_Your task_
Please show all lines of the records that include "Galerie".

═══ Records

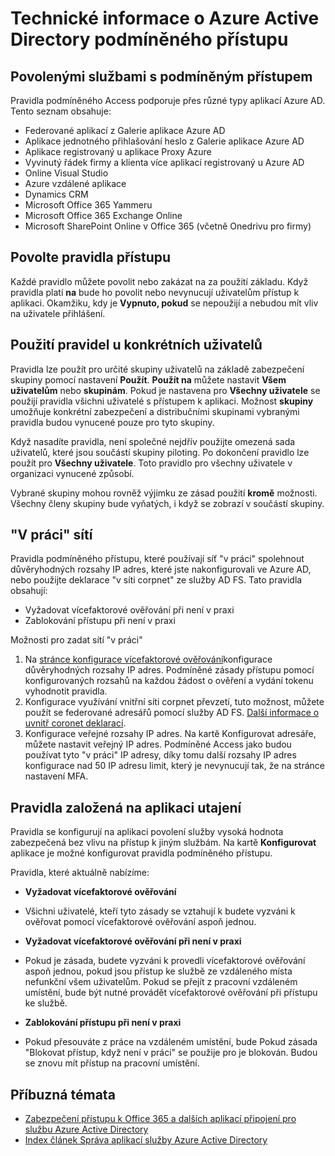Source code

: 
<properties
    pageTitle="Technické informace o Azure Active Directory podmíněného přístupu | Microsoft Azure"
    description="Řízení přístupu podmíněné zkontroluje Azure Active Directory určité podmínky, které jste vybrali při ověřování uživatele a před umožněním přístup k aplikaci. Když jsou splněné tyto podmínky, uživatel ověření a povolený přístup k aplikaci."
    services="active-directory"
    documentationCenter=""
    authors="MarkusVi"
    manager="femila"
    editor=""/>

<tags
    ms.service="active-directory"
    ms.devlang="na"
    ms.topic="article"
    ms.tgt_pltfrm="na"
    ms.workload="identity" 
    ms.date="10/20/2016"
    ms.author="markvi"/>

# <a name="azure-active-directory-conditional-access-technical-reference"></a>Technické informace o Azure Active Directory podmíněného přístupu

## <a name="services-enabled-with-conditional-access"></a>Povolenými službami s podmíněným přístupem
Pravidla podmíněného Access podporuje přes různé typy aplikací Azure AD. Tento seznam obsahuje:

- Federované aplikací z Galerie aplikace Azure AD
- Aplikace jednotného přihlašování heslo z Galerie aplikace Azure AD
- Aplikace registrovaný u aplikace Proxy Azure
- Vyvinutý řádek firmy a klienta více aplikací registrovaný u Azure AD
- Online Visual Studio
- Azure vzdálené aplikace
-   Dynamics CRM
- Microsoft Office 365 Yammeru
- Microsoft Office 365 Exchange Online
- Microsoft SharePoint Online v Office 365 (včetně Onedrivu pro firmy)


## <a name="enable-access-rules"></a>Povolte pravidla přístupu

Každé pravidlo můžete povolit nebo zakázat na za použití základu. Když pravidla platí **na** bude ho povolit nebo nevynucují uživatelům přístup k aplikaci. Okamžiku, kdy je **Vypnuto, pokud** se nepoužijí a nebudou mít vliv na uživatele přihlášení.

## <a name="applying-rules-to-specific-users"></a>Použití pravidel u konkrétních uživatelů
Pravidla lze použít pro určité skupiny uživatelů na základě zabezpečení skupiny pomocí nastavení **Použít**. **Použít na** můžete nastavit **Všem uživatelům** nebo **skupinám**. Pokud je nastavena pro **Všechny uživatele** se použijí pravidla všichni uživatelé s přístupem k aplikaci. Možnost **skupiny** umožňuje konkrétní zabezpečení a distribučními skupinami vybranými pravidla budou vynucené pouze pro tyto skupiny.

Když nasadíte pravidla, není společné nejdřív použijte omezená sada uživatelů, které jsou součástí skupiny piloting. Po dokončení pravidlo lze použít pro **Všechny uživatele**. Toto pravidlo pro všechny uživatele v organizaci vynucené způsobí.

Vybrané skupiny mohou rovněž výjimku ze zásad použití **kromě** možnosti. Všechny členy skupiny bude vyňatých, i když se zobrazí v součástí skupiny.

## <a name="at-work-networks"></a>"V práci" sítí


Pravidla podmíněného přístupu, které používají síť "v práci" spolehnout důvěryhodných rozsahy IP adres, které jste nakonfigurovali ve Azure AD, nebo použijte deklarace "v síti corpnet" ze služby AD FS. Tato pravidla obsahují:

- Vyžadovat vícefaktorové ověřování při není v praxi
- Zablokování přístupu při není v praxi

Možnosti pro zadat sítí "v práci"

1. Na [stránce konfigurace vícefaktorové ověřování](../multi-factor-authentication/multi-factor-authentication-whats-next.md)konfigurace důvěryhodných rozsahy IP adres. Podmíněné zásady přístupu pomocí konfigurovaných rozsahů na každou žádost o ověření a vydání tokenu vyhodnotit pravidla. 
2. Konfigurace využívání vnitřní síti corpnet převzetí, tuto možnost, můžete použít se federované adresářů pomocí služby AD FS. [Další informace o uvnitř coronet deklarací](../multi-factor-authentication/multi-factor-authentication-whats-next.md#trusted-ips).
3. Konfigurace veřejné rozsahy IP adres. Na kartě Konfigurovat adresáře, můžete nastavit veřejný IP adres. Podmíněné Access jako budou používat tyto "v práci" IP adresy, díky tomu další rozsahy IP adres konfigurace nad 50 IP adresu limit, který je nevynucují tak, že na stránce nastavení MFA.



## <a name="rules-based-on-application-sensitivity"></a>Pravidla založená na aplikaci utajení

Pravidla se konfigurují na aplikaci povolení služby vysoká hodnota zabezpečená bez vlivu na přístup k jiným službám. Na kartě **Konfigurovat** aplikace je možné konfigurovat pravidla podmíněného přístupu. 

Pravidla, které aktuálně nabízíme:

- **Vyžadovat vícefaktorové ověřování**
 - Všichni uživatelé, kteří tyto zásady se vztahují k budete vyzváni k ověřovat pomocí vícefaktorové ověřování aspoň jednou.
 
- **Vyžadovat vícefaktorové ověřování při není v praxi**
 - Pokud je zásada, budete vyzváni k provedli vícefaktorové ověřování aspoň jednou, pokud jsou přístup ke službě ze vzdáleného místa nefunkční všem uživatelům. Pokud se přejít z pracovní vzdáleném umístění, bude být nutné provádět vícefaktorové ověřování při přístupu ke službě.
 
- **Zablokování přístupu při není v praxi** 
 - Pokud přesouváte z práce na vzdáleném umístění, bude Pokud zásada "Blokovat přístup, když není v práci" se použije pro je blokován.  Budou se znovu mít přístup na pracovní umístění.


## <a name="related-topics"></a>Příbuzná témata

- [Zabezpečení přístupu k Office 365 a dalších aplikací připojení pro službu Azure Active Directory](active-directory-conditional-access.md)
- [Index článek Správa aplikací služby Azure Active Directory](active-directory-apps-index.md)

══════

_Result of this exercise_
- Federované aplikací z Galerie aplikace Azure AD
- Aplikace jednotného přihlašování heslo z Galerie aplikace Azure AD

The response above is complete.